The output should be the listing below, limited to the lines from the one with "In the rest" through the one with "De acuerdo con", exact and without pictures.

PROVIDED DATA:
---------------

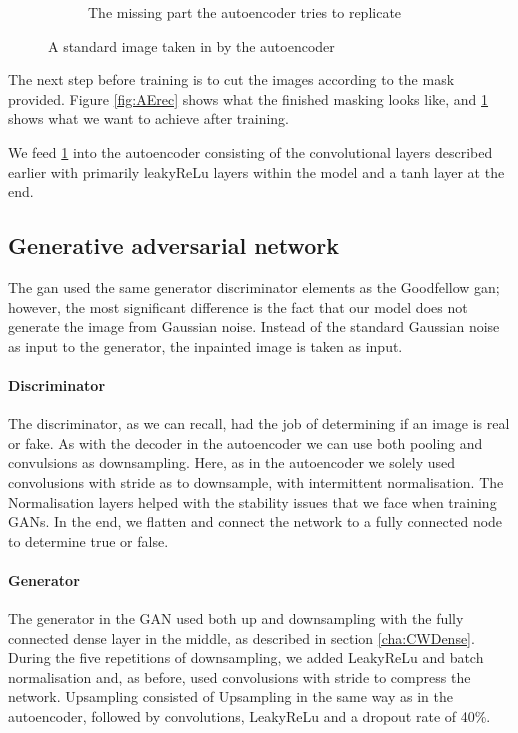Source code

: \begin{figure}[]
\begin{subfigure}[b]{0.49\textwidth}
    \caption[Hate to be this guy]%
    {{\small The missing part the autoencoder tries to replicate}}    
    \label{fig:AErep}
\end{subfigure}
\caption{A standard image taken in by the autoencoder} 
\label{fig:AEmasks}
\end{figure}

The next step before training is to cut the images according to the mask provided. Figure \ref{fig:AErec} shows what the finished masking looks like, and \ref{fig:AErep} shows what we want to achieve after training.

We feed \ref{fig:AErep} into the autoencoder consisting of the convolutional layers described earlier with primarily leakyReLu layers within the model and a tanh layer at the end.



\subsection{Generative adversarial network}
The gan used the same generator discriminator elements as the Goodfellow gan; however, the most significant difference is the fact that our model does not generate the image from Gaussian noise.
Instead of the standard Gaussian noise as input to the generator, the inpainted image is taken as input. 

\paragraph{Discriminator}
The discriminator, as we can recall, had the job of determining if an image is real or fake. As with the decoder in the autoencoder we can use both pooling and convulsions as downsampling. Here, as in the autoencoder we solely used convolusions with stride as to downsample, with intermittent normalisation. The Normalisation layers helped with the stability issues that we face when training GANs. In the end, we flatten and connect the network to a fully connected node to determine true or false.

\paragraph{Generator}
The generator in the GAN used both up and downsampling with the fully connected dense layer in the middle, as described in section \ref{cha:CWDense}.  
During the five repetitions of downsampling, we added LeakyReLu and batch normalisation and, as before, used convolusions with stride to compress the network.
Upsampling consisted of Upsampling in the same way as in the autoencoder, followed by convolutions, LeakyReLu and a dropout rate of 40\%. 



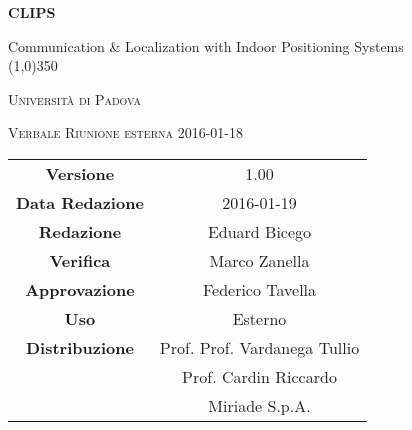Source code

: \documentclass[a4paper,12pt]{article}
\author{Eduard Bicego}
\date{19/01/2016}
\begin{document}
\begin{titlepage}
	\centering
	{\huge\bfseries CLIPS\par}
	Communication \& Localization with Indoor Positioning Systems \\
	\line(1,0){350} \\
	{\scshape\LARGE Università di Padova \par}
	\vspace{1cm}
	{\scshape\Large Verbale Riunione esterna 2016-01-18 \par}
	\logo
	\newpage
	\begin{tabular}{c|c}
		{\hfill \textbf{Versione}} 			& 1.00				\\ 
		{\hfill\textbf{Data Redazione}} 	& 2016-01-19  		\\ 
		{\hfill\textbf{Redazione}} 			& Eduard Bicego		 \\
		{\hfill\textbf{Verifica}} 			& Marco Zanella		\\ 
		{\hfill\textbf{Approvazione}} 		& Federico Tavella	\\ 
		{\hfill\textbf{Uso}} 				& Esterno			\\ 
		{\hfill\textbf{Distribuzione}} 		& Prof. Prof. Vardanega Tullio \\
											& Prof. Cardin Riccardo \\
											& Miriade S.p.A. \\ 
	\end{tabular}
\end{titlepage}
	
	\newpage

	
	\label{LastFrontPage}
	

	\newpage
	
	\pagestyle{mymain}
	
	
		

	
		
	
	\newpage
		
	
	\newpage
		
				
	\label{LastPage}
\end{document}
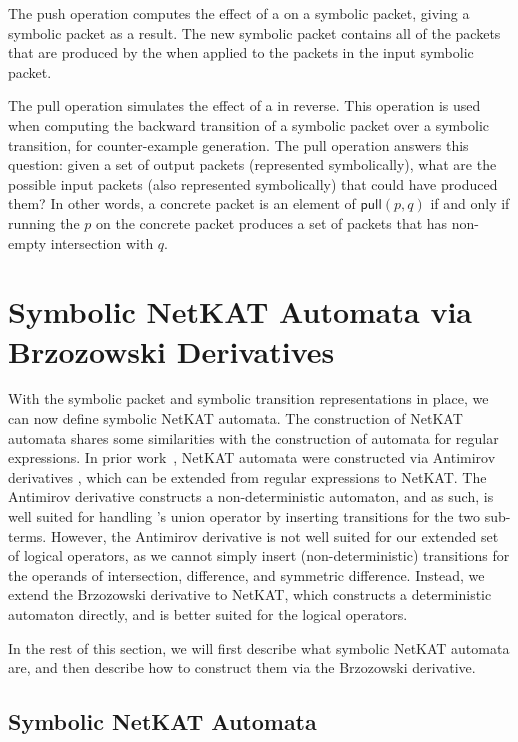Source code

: \documentclass[acmsmall,dvipsnames,nonacm]{acmart}
\begin{document}
The push operation computes the effect of a \SPPn{} on a symbolic packet, giving a symbolic packet as a result. The new symbolic packet contains all of the packets that are produced by the \SPPn{} when applied to the packets in the input symbolic packet.

The pull operation simulates the effect of a \SPPn{} in reverse.
This operation is used when computing the backward transition of a symbolic packet over a symbolic transition, for counter-example generation.
The pull operation answers this question: given a set of output packets (represented symbolically), what are the possible input packets (also represented symbolically) that could have produced them?
In other words, a concrete packet is an element of $\mathsf{pull}(p,q)$ if and only if running the \SPPn{} $p$ on the concrete packet produces a set of packets that has non-empty intersection with $q$.

\section{Symbolic NetKAT Automata via Brzozowski Derivatives}\label{sec:symaut}

With the symbolic packet and symbolic transition representations in
place, we can now define symbolic NetKAT automata.  The construction
of NetKAT automata shares some similarities with the construction of
automata for regular expressions.  In prior
work~\cite{Foster2015,Smolka2015}, NetKAT automata were constructed
via Antimirov derivatives \cite{Antimirov1996}, which can be extended
from regular expressions to NetKAT.  The Antimirov derivative
constructs a non-deterministic automaton, and as such, is well suited
for handling \NetKAT's union operator by inserting transitions for the
two sub-terms.  However, the Antimirov derivative is not well suited
for our extended set of logical operators, as we cannot simply insert
(non-deterministic) transitions for the operands of intersection,
difference, and symmetric difference.  Instead, we extend the
Brzozowski derivative \cite{Brzozowski1962} to NetKAT, which
constructs a deterministic automaton directly, and is better suited
for the logical operators.

In the rest of this section, we will first describe what symbolic
NetKAT automata are, and then describe how to construct them via the
Brzozowski derivative.

\subsection{Symbolic NetKAT Automata}
\end{document}
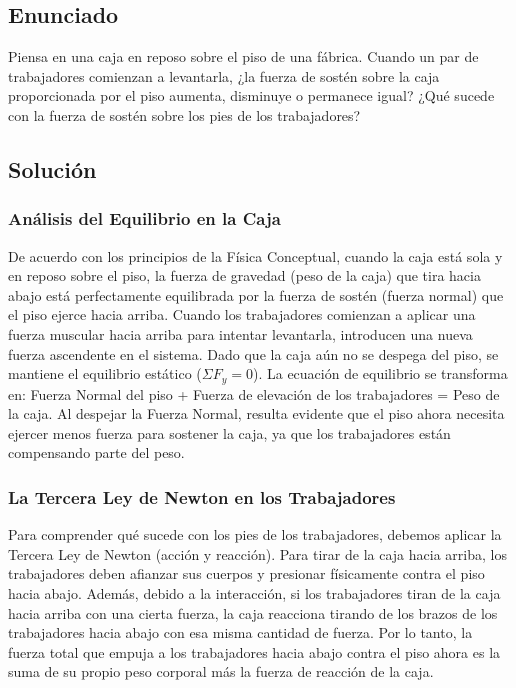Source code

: \documentclass[12pt,letterpaper]{article}
\begin{document}
\newpage

\subsection*{Enunciado}
Piensa en una caja en reposo sobre el piso de una fábrica. Cuando un par de trabajadores comienzan a levantarla, ¿la fuerza de sostén sobre la caja proporcionada por el piso aumenta, disminuye o permanece igual? ¿Qué sucede con la fuerza de sostén sobre los pies de los trabajadores?

\subsection*{Solución}

\subsubsection*{Análisis del Equilibrio en la Caja}
De acuerdo con los principios de la Física Conceptual, cuando la caja está sola y en reposo sobre el piso, la fuerza de gravedad (peso de la caja) que tira hacia abajo está perfectamente equilibrada por la fuerza de sostén (fuerza normal) que el piso ejerce hacia arriba. 
Cuando los trabajadores comienzan a aplicar una fuerza muscular hacia arriba para intentar levantarla, introducen una nueva fuerza ascendente en el sistema. Dado que la caja aún no se despega del piso, se mantiene el equilibrio estático ($\Sigma F_{y} = 0$). La ecuación de equilibrio se transforma en: Fuerza Normal del piso + Fuerza de elevación de los trabajadores = Peso de la caja. 
Al despejar la Fuerza Normal, resulta evidente que el piso ahora necesita ejercer menos fuerza para sostener la caja, ya que los trabajadores están compensando parte del peso.

\subsubsection*{La Tercera Ley de Newton en los Trabajadores}
Para comprender qué sucede con los pies de los trabajadores, debemos aplicar la Tercera Ley de Newton (acción y reacción). Para tirar de la caja hacia arriba, los trabajadores deben afianzar sus cuerpos y presionar físicamente contra el piso hacia abajo. Además, debido a la interacción, si los trabajadores tiran de la caja hacia arriba con una cierta fuerza, la caja reacciona tirando de los brazos de los trabajadores hacia abajo con esa misma cantidad de fuerza.
Por lo tanto, la fuerza total que empuja a los trabajadores hacia abajo contra el piso ahora es la suma de su propio peso corporal más la fuerza de reacción de la caja.
\end{document}
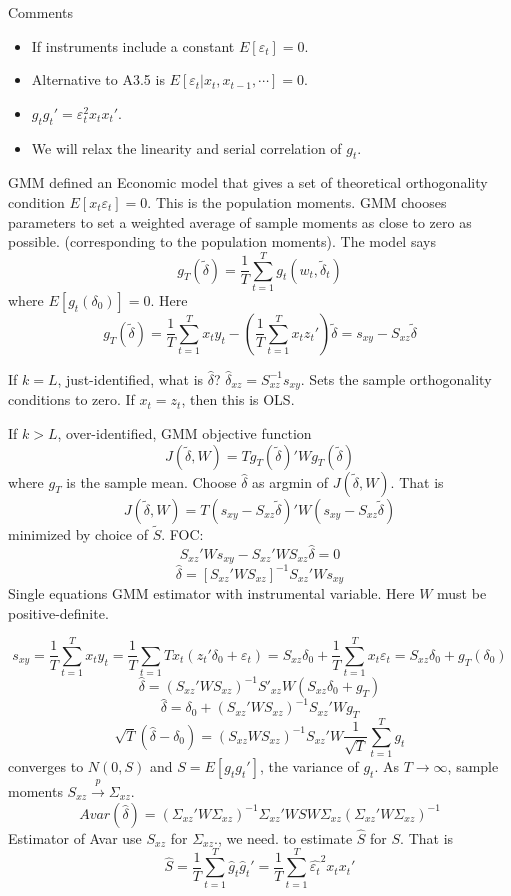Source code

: \documentclass[11pt, a4paper, oneside]{article}
\theoremstyle{definition}
\theoremstyle{proposition}
\theoremstyle{corollary}
\theoremstyle{lemma}
\theoremstyle{theorem}
\begin{document}
Comments
\begin{itemize}
\item If instruments include a constant $E[\varepsilon_t] = 0$. 
\item Alternative to A3.5 is $E[\varepsilon_t|x_{t}, x_{t-1} , \cdots] = 0$.
\item $g_tg_t' = \varepsilon^2_tx_tx_t'$. 
\item We will relax the linearity and serial correlation of $g_t$. 
\end{itemize}

GMM defined an Economic model that gives a set of theoretical orthogonality condition $E[x_t\varepsilon_t] = 0$. This is the population moments. GMM chooses parameters to set a weighted average of sample moments as close to zero as possible. (corresponding to the population moments). The model says 
$$g_T(\tilde{\delta}) = \frac{1}{T}\sum_{t=1}^T g_t(w_t, \tilde{\delta}_t)$$ where $E[g_t(\delta_0)] = 0$. Here $$g_T(\tilde{\delta}) = \frac{1}{T}\sum_{t=1}^Tx_ty_t  - \left(\frac{1}{T}\sum_{t=1}^T x_t z_t'\right)\tilde{\delta} = s_{xy} - S_{xz}\tilde{\delta}$$ 

If $k = L$, just-identified, what is $\hat{\delta}$? $\hat{\delta}_{xz} = S^{-1}_{xz}s_{xy}$. Sets the sample orthogonality conditions to zero. If $x_t = z_t$, then this is OLS. 

If $k > L$, over-identified, GMM objective function 
$$J(\tilde{\delta}, W) = Tg_T(\tilde{\delta})'Wg_T(\tilde{\delta})$$ where $g_T$ is the sample mean. Choose $\hat{\delta}$ as argmin of $J(\tilde{\delta}, W)$. That is 
$$J(\tilde{\delta}, W) = T(s_{xy} - S_{xz} \tilde{\delta})' W(s_{xy}- S_{xz} \tilde{\delta})$$ minimized by choice of $\tilde{S}$. FOC: 
$$S_{xz}'W s_{xy} - S_{xz}'WS_{xz}\hat{\delta} = 0$$
$$\hat{\delta} = \left[S_{xz}' WS_{xz}\right]^{-1}S_{xz}' W s_{xy}$$
Single equations GMM estimator with instrumental variable. Here $W$ must be positive-definite.

 $$s_{xy} = \frac{1}{T} \sum_{t =1}^T x_t y_t = \frac{1}{T}\sum_{t=1}{T} x_t(z_t'\delta_0 + \varepsilon_t) = S_{xz}\delta_0 + \frac{1}{T}\sum_{t=1}^T x_t \varepsilon_t = S_{xz}\delta_0 + g_T(\delta_0)$$
 $$\hat{\delta} = \left(S_{xz}'WS_{xz}\right)^{-1}S'_{xz}W(S_{xz}\delta_0 + g_T)$$
 $$\hat{\delta} = \delta_0 + \left(S_{xz}'WS_{xz}\right)^{-1}S_{xz}'Wg_T$$
 $$\sqrt{T}(\hat{\delta} - \delta_0) = \left(S_{xz}WS_{xz}\right)^{-1}S_{xz}'W\frac{1}{\sqrt{T}}\sum_{t=1}^T g_t$$ 
 converges to $N(0, S)$ and $S = E[g_tg_t']$, the variance of $g_t$. As $T \to \infty$, sample moments $S_{xz} \overset{p}{\to} \Sigma_{xz}$. 
 $$Avar(\hat{\delta}) = \left(\Sigma_{xz}'W\Sigma_{xz}\right)^{-1}\Sigma_{xz}'WSW\Sigma_{xz}\left(\Sigma_{xz}'W\Sigma_{xz}\right)^{-1}$$
Estimator of Avar use $S_{xz}$ for $\Sigma_{xz}$., we need. to estimate $\hat{S}$ for $S$. That is 
$$\hat{S} = \frac{1}{T} \sum_{t=1}^T \hat{g}_t \hat{g}_t' = \frac{1}{T} \sum_{t=1}^T \hat{\varepsilon_t}^2x_t x_t'$$
\end{document}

---------------

WRITTEN ANSWER:
In the rest of this section, we will first describe what symbolic
NetKAT automata are, and then describe how to construct them via the
Brzozowski derivative.

\subsection{Symbolic NetKAT Automata}
\end{document}
Source code

: \documentclass[12pt,letterpaper]{article}
\begin{document}
\newpage

\subsection*{Enunciado}
Piensa en una caja en reposo sobre el piso de una fábrica. Cuando un par de trabajadores comienzan a levantarla, ¿la fuerza de sostén sobre la caja proporcionada por el piso aumenta, disminuye o permanece igual? ¿Qué sucede con la fuerza de sostén sobre los pies de los trabajadores?

\subsection*{Solución}

\subsubsection*{Análisis del Equilibrio en la Caja}
De acuerdo con los principios de la Física Conceptual, cuando la caja está sola y en reposo sobre el piso, la fuerza de gravedad (peso de la caja) que tira hacia abajo está perfectamente equilibrada por la fuerza de sostén (fuerza normal) que el piso ejerce hacia arriba. 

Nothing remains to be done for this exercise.